This 64-bit register either controls and/or reports several important processor states.

| Mnemonic | Description |
|---|---|
| SF | Selects 32-bit/64-bit mode |
| HV | Selects hypervisor state |
| EE | Enable/disable external interrupts |
| PR | Selects privileged or problem state |
| FP | Reports floating-point availability |
| ME | Enables/disables machine check interrupts |
| FE0 | Select floating-point mode exception mode |
| SE | Enables/disables single-step tracing |
| BE | Enables/disables branch tracing |
| FE1 | Select floating-point exception mode |
| IR | Enable/disable instruction address translation |
| DR | Enable/disable data address translation |
| PMM | Performance monitor mark |
| RI | Lists whether interrupt is (non-) recoverable |
| LE | Selects Little-Endian or Big-Endian mode (not G5) |

==== Reading and writing the machine state register ====

The machine state register can be read using the mfmsr instruction and modified using the mtmsr[d], rfid and hrfid instructions.

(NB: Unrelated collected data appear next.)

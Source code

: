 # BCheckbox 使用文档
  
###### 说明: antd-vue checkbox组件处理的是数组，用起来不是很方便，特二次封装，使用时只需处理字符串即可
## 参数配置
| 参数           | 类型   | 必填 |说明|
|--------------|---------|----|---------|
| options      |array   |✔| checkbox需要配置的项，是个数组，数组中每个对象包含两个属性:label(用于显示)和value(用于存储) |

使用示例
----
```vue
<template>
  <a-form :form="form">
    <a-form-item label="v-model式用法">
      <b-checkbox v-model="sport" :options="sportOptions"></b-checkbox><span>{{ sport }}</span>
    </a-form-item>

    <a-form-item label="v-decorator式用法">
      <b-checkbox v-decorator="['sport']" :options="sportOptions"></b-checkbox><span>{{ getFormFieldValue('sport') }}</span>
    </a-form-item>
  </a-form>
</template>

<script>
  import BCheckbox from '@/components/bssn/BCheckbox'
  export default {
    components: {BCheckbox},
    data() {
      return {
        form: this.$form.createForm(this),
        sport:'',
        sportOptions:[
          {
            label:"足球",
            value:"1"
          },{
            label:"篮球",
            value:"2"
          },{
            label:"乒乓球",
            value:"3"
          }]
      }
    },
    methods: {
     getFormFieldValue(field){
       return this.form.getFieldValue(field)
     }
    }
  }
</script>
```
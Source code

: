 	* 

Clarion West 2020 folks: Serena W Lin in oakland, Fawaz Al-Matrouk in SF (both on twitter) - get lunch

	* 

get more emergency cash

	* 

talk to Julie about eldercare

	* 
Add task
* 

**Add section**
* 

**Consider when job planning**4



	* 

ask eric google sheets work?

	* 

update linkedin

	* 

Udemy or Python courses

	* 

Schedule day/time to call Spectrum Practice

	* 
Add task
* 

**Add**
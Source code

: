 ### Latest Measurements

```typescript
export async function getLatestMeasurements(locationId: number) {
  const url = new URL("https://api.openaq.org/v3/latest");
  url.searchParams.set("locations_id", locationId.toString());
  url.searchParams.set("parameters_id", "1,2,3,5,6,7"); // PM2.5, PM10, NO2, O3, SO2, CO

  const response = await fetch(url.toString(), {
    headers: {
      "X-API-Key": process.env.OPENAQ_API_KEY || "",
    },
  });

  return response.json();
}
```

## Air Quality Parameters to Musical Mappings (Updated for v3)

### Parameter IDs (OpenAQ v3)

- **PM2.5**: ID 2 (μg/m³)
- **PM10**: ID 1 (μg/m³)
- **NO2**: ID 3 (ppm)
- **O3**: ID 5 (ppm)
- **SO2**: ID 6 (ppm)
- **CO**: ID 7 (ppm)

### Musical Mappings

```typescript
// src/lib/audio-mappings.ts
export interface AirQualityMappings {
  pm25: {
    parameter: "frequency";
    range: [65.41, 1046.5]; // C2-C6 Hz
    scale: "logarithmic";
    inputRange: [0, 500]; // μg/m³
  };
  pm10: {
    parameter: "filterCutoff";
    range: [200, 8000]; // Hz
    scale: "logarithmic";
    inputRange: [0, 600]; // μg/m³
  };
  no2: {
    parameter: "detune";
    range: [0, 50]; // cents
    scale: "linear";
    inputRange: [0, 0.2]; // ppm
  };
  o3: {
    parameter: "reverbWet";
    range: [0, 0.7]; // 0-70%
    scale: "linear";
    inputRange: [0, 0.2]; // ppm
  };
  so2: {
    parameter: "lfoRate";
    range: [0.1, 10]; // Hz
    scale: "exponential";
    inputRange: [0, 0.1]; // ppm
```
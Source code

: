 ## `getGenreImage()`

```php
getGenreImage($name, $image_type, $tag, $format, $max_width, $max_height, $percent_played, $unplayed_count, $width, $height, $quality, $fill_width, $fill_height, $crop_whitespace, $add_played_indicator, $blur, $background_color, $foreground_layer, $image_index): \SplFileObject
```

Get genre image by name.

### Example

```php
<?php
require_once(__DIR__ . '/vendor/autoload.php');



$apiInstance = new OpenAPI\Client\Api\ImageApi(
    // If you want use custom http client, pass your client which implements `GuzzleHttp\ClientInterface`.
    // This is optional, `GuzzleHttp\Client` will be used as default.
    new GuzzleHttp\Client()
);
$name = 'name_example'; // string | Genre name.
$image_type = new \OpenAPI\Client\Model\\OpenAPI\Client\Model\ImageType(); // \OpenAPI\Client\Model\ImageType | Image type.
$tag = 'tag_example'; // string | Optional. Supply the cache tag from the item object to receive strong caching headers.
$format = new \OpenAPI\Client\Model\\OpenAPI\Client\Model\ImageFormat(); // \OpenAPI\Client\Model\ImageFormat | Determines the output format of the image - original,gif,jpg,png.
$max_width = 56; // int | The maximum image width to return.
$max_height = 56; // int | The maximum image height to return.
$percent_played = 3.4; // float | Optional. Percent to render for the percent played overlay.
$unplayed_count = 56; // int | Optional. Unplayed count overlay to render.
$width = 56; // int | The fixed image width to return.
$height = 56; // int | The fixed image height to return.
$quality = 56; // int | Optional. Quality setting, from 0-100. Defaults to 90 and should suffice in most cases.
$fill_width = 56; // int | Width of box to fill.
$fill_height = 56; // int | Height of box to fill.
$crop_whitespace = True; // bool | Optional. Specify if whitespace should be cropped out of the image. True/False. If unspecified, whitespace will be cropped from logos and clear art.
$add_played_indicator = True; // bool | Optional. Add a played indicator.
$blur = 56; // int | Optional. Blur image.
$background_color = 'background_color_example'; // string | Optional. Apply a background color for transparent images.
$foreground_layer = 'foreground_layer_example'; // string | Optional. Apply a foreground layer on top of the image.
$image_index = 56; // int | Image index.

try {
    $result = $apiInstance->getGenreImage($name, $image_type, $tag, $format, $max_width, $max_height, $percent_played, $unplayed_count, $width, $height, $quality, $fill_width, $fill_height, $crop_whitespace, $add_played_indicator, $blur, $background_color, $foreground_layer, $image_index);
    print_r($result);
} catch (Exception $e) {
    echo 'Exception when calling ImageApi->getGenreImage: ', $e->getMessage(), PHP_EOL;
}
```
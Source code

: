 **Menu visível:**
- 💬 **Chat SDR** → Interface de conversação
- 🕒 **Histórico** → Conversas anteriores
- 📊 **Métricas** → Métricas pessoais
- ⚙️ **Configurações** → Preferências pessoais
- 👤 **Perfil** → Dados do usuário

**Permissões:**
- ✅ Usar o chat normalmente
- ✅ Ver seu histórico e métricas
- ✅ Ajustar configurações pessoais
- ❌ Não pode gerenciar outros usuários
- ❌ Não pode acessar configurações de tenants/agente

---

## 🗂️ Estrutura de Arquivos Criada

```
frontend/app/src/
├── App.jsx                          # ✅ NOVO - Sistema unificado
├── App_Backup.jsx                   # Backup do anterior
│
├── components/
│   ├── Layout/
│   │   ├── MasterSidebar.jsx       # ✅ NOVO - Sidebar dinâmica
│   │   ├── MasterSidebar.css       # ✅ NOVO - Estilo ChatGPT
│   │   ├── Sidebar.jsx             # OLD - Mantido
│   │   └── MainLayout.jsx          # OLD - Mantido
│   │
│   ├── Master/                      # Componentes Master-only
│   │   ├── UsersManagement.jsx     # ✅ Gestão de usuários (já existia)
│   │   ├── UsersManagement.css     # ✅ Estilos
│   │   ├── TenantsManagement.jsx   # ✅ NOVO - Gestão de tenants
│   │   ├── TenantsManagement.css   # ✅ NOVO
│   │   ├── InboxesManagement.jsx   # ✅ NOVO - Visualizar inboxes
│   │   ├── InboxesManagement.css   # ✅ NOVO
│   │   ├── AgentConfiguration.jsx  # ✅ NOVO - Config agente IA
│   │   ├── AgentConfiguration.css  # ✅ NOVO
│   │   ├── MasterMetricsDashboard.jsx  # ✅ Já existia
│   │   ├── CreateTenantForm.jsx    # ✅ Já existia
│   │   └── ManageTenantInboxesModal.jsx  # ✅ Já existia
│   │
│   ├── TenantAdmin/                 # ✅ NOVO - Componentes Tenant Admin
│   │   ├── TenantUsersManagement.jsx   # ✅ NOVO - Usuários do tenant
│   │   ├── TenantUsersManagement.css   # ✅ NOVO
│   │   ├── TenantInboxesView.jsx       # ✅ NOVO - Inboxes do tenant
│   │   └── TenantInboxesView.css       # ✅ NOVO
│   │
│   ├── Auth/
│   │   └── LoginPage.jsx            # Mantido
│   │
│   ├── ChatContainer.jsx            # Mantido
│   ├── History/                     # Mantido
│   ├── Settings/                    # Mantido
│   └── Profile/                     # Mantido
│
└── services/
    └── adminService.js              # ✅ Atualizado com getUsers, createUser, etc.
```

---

== Confusion with model-specific register ==

While the machine state register found in the PowerPC architecture and the model-specific registers found in IA-32 and x86-64 architectures fulfill similar functions and the initialism "MSR" can refer to either, there are important differences that distinguish them. The machine state register, a single register, provides coarse-grained control over a small number of machine functions. In contrast, dozens to hundreds of model-specific registers exist on recent IA-32 and x86_64 architectures and provide a much finer granularity of both reporting and control of machine state. The term "machine state register" does not appear in Intel and AMD documentation; likewise "model-specific register" does not appear in IBM and Freescale documentation.